# Supercharge spec v



## Roede20 (Dec 15, 2006)

just wondering if there are any superchargers out there for a 2003 se-r spec v. thanks


----------



## chimmike (Oct 17, 2002)

i think someone makes one, can't remember who.

but why do you want a supercharger, over a turbo kit?


----------



## tim788 (May 20, 2006)

with a spec man your gonna want more power up in the top end so go turbo.


----------



## Roede20 (Dec 15, 2006)

k, looked at turbonetics kit. pretty pricey.


----------



## b15chik (Jun 4, 2005)

a friend of mine has a supercharged spec on stock internals at 300whp. the company is called revolution autoworks...but good luck getting any parts from them. a few people have kits and then they sort of stopped answering the phone and returning emails


----------



## chimmike (Oct 17, 2002)

b15chik said:


> a friend of mine has a supercharged spec on stock internals at 300whp. the company is called revolution autoworks...but good luck getting any parts from them. a few people have kits and then they sort of stopped answering the phone and returning emails



yeah, I love how people bashed me on that, even after the first few kits people got were incomplete and required heavy modification.

Turbonetics is the wya to go. If you can't afford it now, wait until you can.


the revauto s/c kit may have made 300whp, but the power curve isn't nearly as good as that of a turbo QR........a turbo QR makes more useable torque and doesn't make peak hp near redline (like the s/c does)


----------



## specvmasta (Nov 25, 2006)

the supercharger was looking pretty tempting but i unno,, whats the difference between the supercharger and the turbo?? cant i make more hp with the supercharger bc i can keep my headers and do other mods ? why would the turbo be better ?? or are u just saying that becasue you are a representative for turbonetics


----------



## chimmike (Oct 17, 2002)

specvmasta said:


> the supercharger was looking pretty tempting but i unno,, whats the difference between the supercharger and the turbo?? cant i make more hp with the supercharger bc i can keep my headers and do other mods ? why would the turbo be better ?? or are u just saying that becasue you are a representative for turbonetics



lol, I'm most definitely not a rep for turbonetics. I pay for all my parts.
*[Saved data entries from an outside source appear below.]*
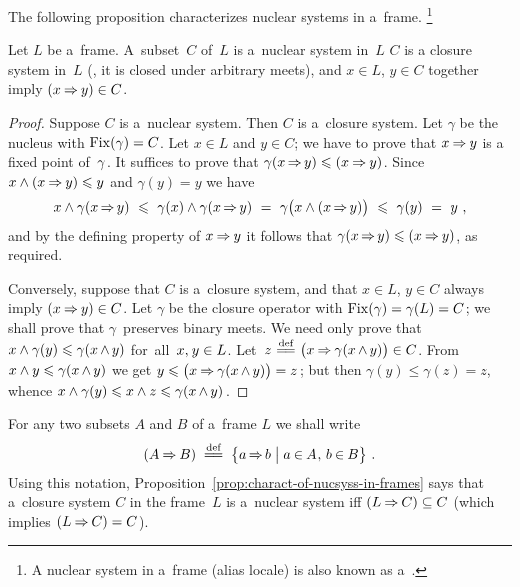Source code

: \documentclass[11pt,letterpaper]{article}
\renewcommand{\thmskip}{\bigskip}
\renewcommand{\interskip}{\medskip}
\begin{document}
\txtskip

The following proposition characterizes nuclear systems in a~frame.%
%
\footnote{A nuclear system in a~frame (alias locale) is also known as a~.}
%

\thmskip

\begin{proposition}\label{prop:charact-of-nucsyss-in-frames}
Let\/ $L$ be a~frame.
A~subset\/~$C$ of\/~$L$ is a~nuclear system in\/~$L$
\iff\/ $C$ is a closure system in\/~$L$
	{\rm(}\ie, it is closed under arbitrary meets{\rm)},
and\/ $x\in L$, $y\in C$ together imply\/ $(x\mathbin{\Rightarrow} y)\in C$.
\end{proposition}

\interskip

\begin{proof}
Suppose $C$ is a~nuclear system.
Then $C$ is a~closure system.
Let $\gamma$ be the nucleus with $\mathop{\smash{\mathrm{Fix}}}\nolimits(\gamma)=C$.
Let $x\in L$ and $y\in C$;
we have to prove that $x\mathbin{\Rightarrow} y$ is a fixed point of~$\gamma\mspace{1mu}$.
It suffices to prove that $\gamma(x\mspace{-1mu}\mathbin{\Rightarrow}\mspace{-1mu} y)\leqslant(x\mathbin{\Rightarrow} y)\mspace{1mu}$.
Since $x\wedge(x\mathbin{\Rightarrow} y) \leqslant y$ and $\gamma(y)=y$ we have
%
\begin{equation*}
x\wedge\gamma(x\mspace{-1mu}\mathbin{\Rightarrow}\mspace{-1mu} y)
	\mspace{2mu}\:\leqslant\:\mspace{2mu} \gamma(x)\wedge\gamma(x\mspace{-1mu}\mathbin{\Rightarrow}\mspace{-1mu} y)
	\mspace{2mu}\:=\:\mspace{2mu} \gamma\bigl(x\wedge(x\mspace{-1mu}\mathbin{\Rightarrow}\mspace{-1mu} y)\bigr)
	\mspace{2mu}\:\leqslant\:\mspace{2mu} \gamma(y)
	\mspace{2mu}\:=\:\mspace{2mu} y~,
\end{equation*}
%
and by the defining property of $x\mathbin{\Rightarrow} y$ it follows that
	$\gamma(x\mspace{-1mu}\mathbin{\Rightarrow}\mspace{-1mu} y)\leqslant(x\mathbin{\Rightarrow} y)$,
as required.

Conversely, suppose that $C$ is a~closure system,
and that $x\in L$, $y\in C$ always imply $(x\mathbin{\Rightarrow} y)\in C$.
Let $\gamma$ be the closure operator with $\mathop{\smash{\mathrm{Fix}}}\nolimits(\gamma)=\gamma(L)=C\mspace{1mu}$;
we shall prove that $\gamma$~preserves binary meets.
We need only prove that $x\wedge\gamma(y)\leqslant\gamma(x\mspace{-1mu}\wedge\mspace{-1mu} y)$
	for~all~$x,\mspace{1mu} y\in L\mspace{1mu}$.
Let~$z\mathrel{\overset{\text{def}}{\mspace{1mu}=\!=\mspace{1mu}}}\bigl(x\mathbin{\Rightarrow}\gamma(x\mspace{-1mu}\wedge\mspace{-1mu} y)\bigr) \in C$.
From $x\wedge y\leqslant\gamma(x\mspace{-1mu}\wedge\mspace{-1mu} y)$ 
	we get $y\leqslant \bigl(x\mathbin{\Rightarrow}\gamma(x\mspace{-1mu}\wedge\mspace{-1mu} y)\bigr) = z\mspace{2mu}$;
but then $\gamma(y)\leq\gamma(z)=z$,
whence $x\wedge\gamma(y)\leqslant x\wedge z \leqslant\gamma(x\mspace{-1mu}\wedge\mspace{-1mu} y)\mspace{2mu}$.
\end{proof}

\thmskip

For any two subsets $A$ and $B$ of a~frame $L$ we shall write
%
\begin{equation*}
(A\mathbin{\Rightarrow} B) \:\mathrel{\overset{\text{def}}{\mspace{1mu}=\!=\mspace{1mu}}}\: \bigl\{ a\mspace{-1mu}\mathbin{\Rightarrow}\mspace{-1mu} b\bigm| a\mspace{-1mu}\in\mspace{-1mu} A\mspace{1mu},\, b\mspace{-1mu}\in\mspace{-1mu} B \bigr\}~.
\end{equation*}
%
Using this notation, Proposition~\ref{prop:charact-of-nucsyss-in-frames} says
    that a~closure system $C$ in the frame~$L$ is a~nuclear system iff $(L\mathbin{\Rightarrow} C)\subseteq C$
	{\large(}which implies $(L\mathbin{\Rightarrow} C)=C\mspace{1mu}${\large)}.
\end{document}

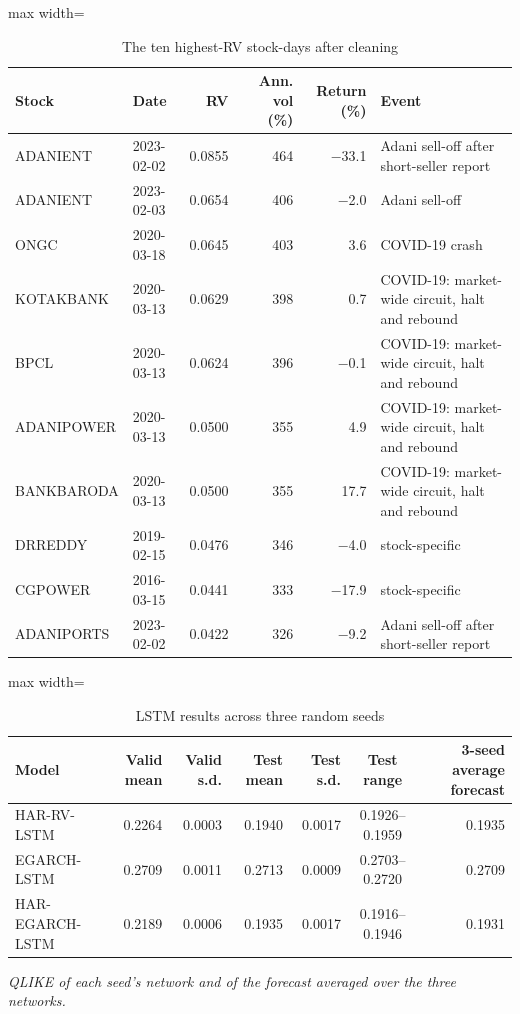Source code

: \documentclass[11pt,a4paper]{article}
\begin{document}
\begin{table}[H]
\centering
\caption{The ten highest-RV stock-days after cleaning}
\label{tab:topdays}
\small
\begin{adjustbox}{max width=\textwidth}
\begin{tabular}{llrrrl}
\toprule
Stock & Date & RV & Ann. vol (\%) & Return (\%) & Event \\
\midrule
ADANIENT & 2023-02-02 & 0.0855 & 464 & $-$33.1 & Adani sell-off after short-seller report \\
ADANIENT & 2023-02-03 & 0.0654 & 406 & $-$2.0 & Adani sell-off \\
ONGC & 2020-03-18 & 0.0645 & 403 & 3.6 & COVID-19 crash \\
KOTAKBANK & 2020-03-13 & 0.0629 & 398 & 0.7 & COVID-19: market-wide circuit, halt and rebound \\
BPCL & 2020-03-13 & 0.0624 & 396 & $-$0.1 & COVID-19: market-wide circuit, halt and rebound \\
ADANIPOWER & 2020-03-13 & 0.0500 & 355 & 4.9 & COVID-19: market-wide circuit, halt and rebound \\
BANKBARODA & 2020-03-13 & 0.0500 & 355 & 17.7 & COVID-19: market-wide circuit, halt and rebound \\
DRREDDY & 2019-02-15 & 0.0476 & 346 & $-$4.0 & stock-specific \\
CGPOWER & 2016-03-15 & 0.0441 & 333 & $-$17.9 & stock-specific \\
ADANIPORTS & 2023-02-02 & 0.0422 & 326 & $-$9.2 & Adani sell-off after short-seller report \\
\bottomrule
\end{tabular}
\end{adjustbox}
\end{table}

\begin{table}[H]
\centering
\caption{LSTM results across three random seeds}
\label{tab:seeds}
\small
\begin{adjustbox}{max width=\textwidth}
\begin{tabular}{lrrrrcr}
\toprule
Model & Valid mean & Valid s.d. & Test mean & Test s.d. & Test range & 3-seed average forecast \\
\midrule
HAR-RV-LSTM & 0.2264 & 0.0003 & 0.1940 & 0.0017 & 0.1926--0.1959 & 0.1935 \\
EGARCH-LSTM & 0.2709 & 0.0011 & 0.2713 & 0.0009 & 0.2703--0.2720 & 0.2709 \\
HAR-EGARCH-LSTM & 0.2189 & 0.0006 & 0.1935 & 0.0017 & 0.1916--0.1946 & 0.1931 \\
\bottomrule
\end{tabular}
\end{adjustbox}
\par\smallskip\parbox{0.95\textwidth}{\footnotesize\itshape QLIKE of each seed's network and of the forecast averaged over the three networks.}
\end{table}
\end{document}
the turbo makes more power, easier. Hell, a supercharger TAKES power to MAKE power. It's parasitic....whereas the turbo runs off what is essentially waste.


----------



## Timmah603 (Feb 20, 2007)

chimmike said:


> lol, I'm most definitely not a rep for turbonetics. I pay for all my parts.
> 
> the turbo makes more power, easier. Hell, a supercharger TAKES power to MAKE power. It's parasitic....whereas the turbo runs off what is essentially waste.



That is the best way I have ever heard it described. To take it just a step more, a turbo runs off of exaust gases, where a supercharger runs off of a belt attached to the engines crank shaft.( More belts the motor has to turn "PARASITIC ")

Superchargers however, do not have lag like turbos. Turbos usually dont spool before 3,000 RPM, where a supercharger gives you instant boost as soon as you hit the pedal.

Turbo will give you a better, and more stable power band, and a higher peak power sooner than a supercharger though.

Still your call, but the turbo is the way to go as far as I am concerned.


----------



## Lzer0st (Sep 9, 2005)

i know turbos give way more power, but in the long run a turbo can break down ur engine, especially on how drive ur car....now will a supercharger do the same?, cause i was thinking of putting on in my altima...and i might buy a spec v, and i drive about 125 miles a day..and i know a turbo wont be cut out for it


----------